Satu malam terindah. Kekagumanku semakin menjadi ketika pengertiannya akan pemikiran yang sedikit orang mau mengerti. Aku kembali menggenggam erat tangannya, seraya menatap wajah sayu nan putih itu.

Anomali, masih berdiri di antara hubungan romantisme itu. Namun, hubungan itu mampu menjadi satu faktor penting dalam satu proses akhir kontemplasi. Dengannya, bangunan idealisme kembali berdiri walau masih tertatih.
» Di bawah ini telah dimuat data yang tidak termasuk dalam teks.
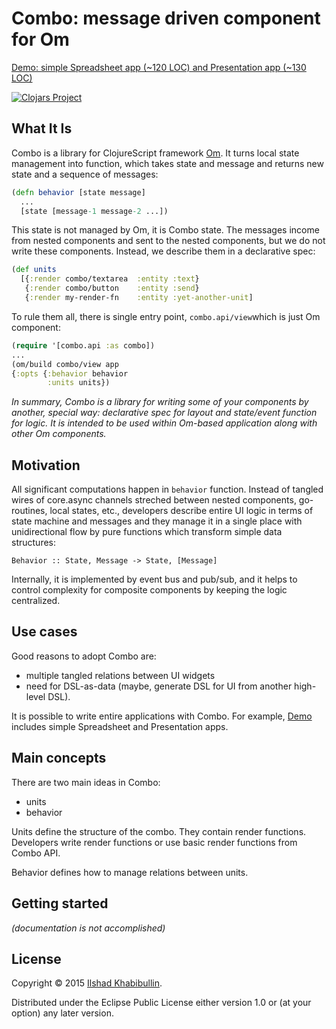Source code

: # Combo: message driven component for Om

[Demo: simple Spreadsheet app (~120 LOC) and Presentation app (~130 LOC)](http://ilshad.com/combo)

[![Clojars Project](http://clojars.org/combo/latest-version.svg)](http://clojars.org/combo)

## What It Is

Combo is a library for ClojureScript framework [Om](http://omcljs.org).
It turns local state management into function, which takes state and
message and returns new state and a sequence of messages:

```clojure
(defn behavior [state message]
  ...
  [state [message-1 message-2 ...])
```

This state is not managed by Om, it is Combo state. The messages income
from nested components and sent to the nested components, but we do
not write these components. Instead, we describe them in a declarative spec:

```clojure
(def units
  [{:render combo/textarea  :entity :text}
   {:render combo/button    :entity :send}
   {:render my-render-fn    :entity :yet-another-unit]
```

To rule them all, there is single entry point, `combo.api/view`which
is just Om component:

```clojure
(require '[combo.api :as combo])
...
(om/build combo/view app
{:opts {:behavior behavior
        :units units})
```

_In summary, Combo is a library for writing some of your components by
another, special way: declarative spec for layout and state/event function for
logic. It is intended to be used within Om-based application along
with other Om components._

## Motivation

All significant computations happen in `behavior` function. Instead of
tangled wires of core.async channels streched between nested components,
go-routines, local states, etc., developers describe entire UI logic
in terms of state machine and messages and they manage it in a single
place with unidirectional flow by pure functions which transform
simple data structures:

```
Behavior :: State, Message -> State, [Message]
```

Internally, it is implemented by event bus and pub/sub, and it helps
to control complexity for composite components by keeping the logic
centralized.

## Use cases

Good reasons to adopt Combo are:

- multiple tangled relations between UI widgets
- need for DSL-as-data (maybe, generate DSL for UI from another high-level DSL).

It is possible to write entire applications with Combo. For example,
[Demo](http://ilshad.com/combo) includes simple Spreadsheet and
Presentation apps.

## Main concepts

There are two main ideas in Combo:

- units
- behavior

Units define the structure of the combo. They contain render functions.
Developers write render functions or use basic render functions from
Combo API.

Behavior defines how to manage relations between units.

## Getting started

_(documentation is not accomplished)_

## License

Copyright © 2015 [Ilshad Khabibullin](http://ilshad.com).

Distributed under the Eclipse Public License either version 1.0 or (at
your option) any later version.

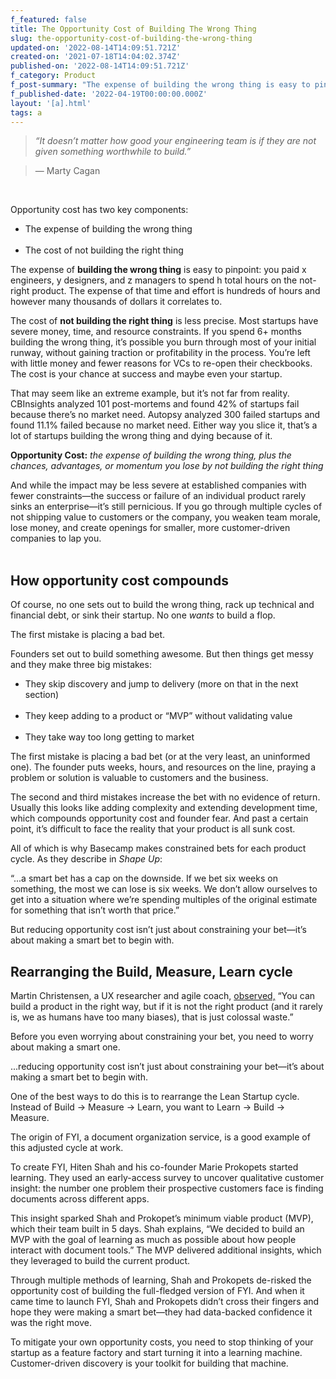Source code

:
 ```yaml
---
f_featured: false
title: The Opportunity Cost of Building The Wrong Thing
slug: the-opportunity-cost-of-building-the-wrong-thing
updated-on: '2022-08-14T14:09:51.721Z'
created-on: '2021-07-18T14:04:02.374Z'
published-on: '2022-08-14T14:09:51.721Z'
f_category: Product
f_post-summary: "The expense of building the wrong thing is easy to pinpoint: you paid x engineers, y designers, and z managers to spend h total hours on the not-right product.\_The cost of not building the right thing is less precise but will determine your success or failure."
f_published-date: '2022-04-19T00:00:00.000Z'
layout: '[a].html'
tags: a
---
```


  

> _“It doesn’t matter how good your engineering team is if they are not given something worthwhile to build.”_ 

> — Marty Cagan

‍

Opportunity cost has two key components:

*   The expense of building the wrong thing  
    ‍
*   The cost of not building the right thing

  

The expense of **building the wrong thing** is easy to pinpoint: you paid x engineers, y designers, and z managers to spend h total hours on the not-right product. The expense of that time and effort is hundreds of hours and however many thousands of dollars it correlates to.   

  

The cost of **not building the right thing** is less precise. Most startups have severe money, time, and resource constraints. If you spend 6+ months building the wrong thing, it’s possible you burn through most of your initial runway, without gaining traction or profitability in the process. You’re left with little money and fewer reasons for VCs to re-open their checkbooks. The cost is your chance at success and maybe even your startup. 

  

That may seem like an extreme example, but it’s not far from reality. CBInsights analyzed 101 post-mortems and found 42% of startups fail because there’s no market need. Autopsy analyzed 300 failed startups and found 11.1% failed because no market need. Either way you slice it, that’s a lot of startups building the wrong thing and dying because of it.  

  

**Opportunity Cost:** _the expense of building the wrong thing, plus the chances, advantages, or momentum you lose by not building the right thing_

  

And while the impact may be less severe at established companies with fewer constraints—the success or failure of an individual product rarely sinks an enterprise—it’s still pernicious. If you go through multiple cycles of not shipping value to customers or the company, you weaken team morale, lose money, and create openings for smaller, more customer-driven companies to lap you.   
‍

How opportunity cost compounds 
-------------------------------

Of course, no one sets out to build the wrong thing, rack up technical and financial debt, or sink their startup. No one _wants_ to build a flop.

  

The first mistake is placing a bad bet.

  

Founders set out to build something awesome. But then things get messy and they make three big mistakes: 

  

*   They skip discovery and jump to delivery (more on that in the next section)   
    ‍
*   They keep adding to a product or “MVP” without validating value   
    ‍
*   They take way too long getting to market 

  

The first mistake is placing a bad bet (or at the very least, an uninformed one). The founder puts weeks, hours, and resources on the line, praying a problem or solution is valuable to customers and the business. 

  

The second and third mistakes increase the bet with no evidence of return. Usually this looks like adding complexity and extending development time, which compounds opportunity cost and founder fear. And past a certain point, it’s difficult to face the reality that your product is all sunk cost.  

  

All of which is why Basecamp makes constrained bets for each product cycle. As they describe in _Shape Up_:

  

“...a smart bet has a cap on the downside. If we bet six weeks on something, the most we can lose is six weeks. We don’t allow ourselves to get into a situation where we’re spending multiples of the original estimate for something that isn’t worth that price.”

  

But reducing opportunity cost isn’t just about constraining your bet—it’s about making a smart bet to begin with. 

  
Rearranging the Build, Measure, Learn cycle 
-----------------------------------------------

Martin Christensen, a UX researcher and agile coach, [observed,](https://blog.crisp.se/2018/03/01/martinchristensen/successful-agile-product-discovery-and-delivery) “You can build a product in the right way, but if it is not the right product (and it rarely is, we as humans have too many biases), that is just colossal waste.”

  

Before you even worrying about constraining your bet, you need to worry about making a smart one. 

  

...reducing opportunity cost isn’t just about constraining your bet—it’s about making a smart bet to begin with. 

  

One of the best ways to do this is to rearrange the Lean Startup cycle. Instead of Build → Measure → Learn, you want to Learn → Build → Measure.  

  

The origin of FYI, a document organization service, is a good example of this adjusted cycle at work. 

  

To create FYI, Hiten Shah and his co-founder Marie Prokopets started learning. They used an early-access survey to uncover qualitative customer insight: the number one problem their prospective customers face is finding documents across different apps. 

  

This insight sparked Shah and Prokopet’s minimum viable product (MVP), which their team built in 5 days. Shah explains, “We decided to build an MVP with the goal of learning as much as possible about how people interact with document tools.” The MVP delivered additional insights, which they leveraged to build the current product. 

  

Through multiple methods of learning, Shah and Prokopets de-risked the opportunity cost of building the full-fledged version of FYI. And when it came time to launch FYI, Shah and Prokopets didn’t cross their fingers and hope they were making a smart bet—they had data-backed confidence it was the right move.

  

To mitigate your own opportunity costs, you need to stop thinking of your startup as a feature factory and start turning it into a learning machine. Customer-driven discovery is your toolkit for building that machine.

‍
Ia menjadi nyata dengan pemikirannya yang merebut pemikiran ini.

“Teruslah berkarya untuk mengasah intelektual dan kepekaan terhadap keadaan sekitar,” ujar seorang kawan melalui telepon pada satu malam.

“Ayo ikut makan!” teriak seorang kawan wartawan media lokal di Yogyakarta. Ajakan tersebut menyadarkanku dari lamunan tadi. Sayang, kejadian gandengan tangan di atas, hanyalah lamunan, satu bentuk fantasi abadi.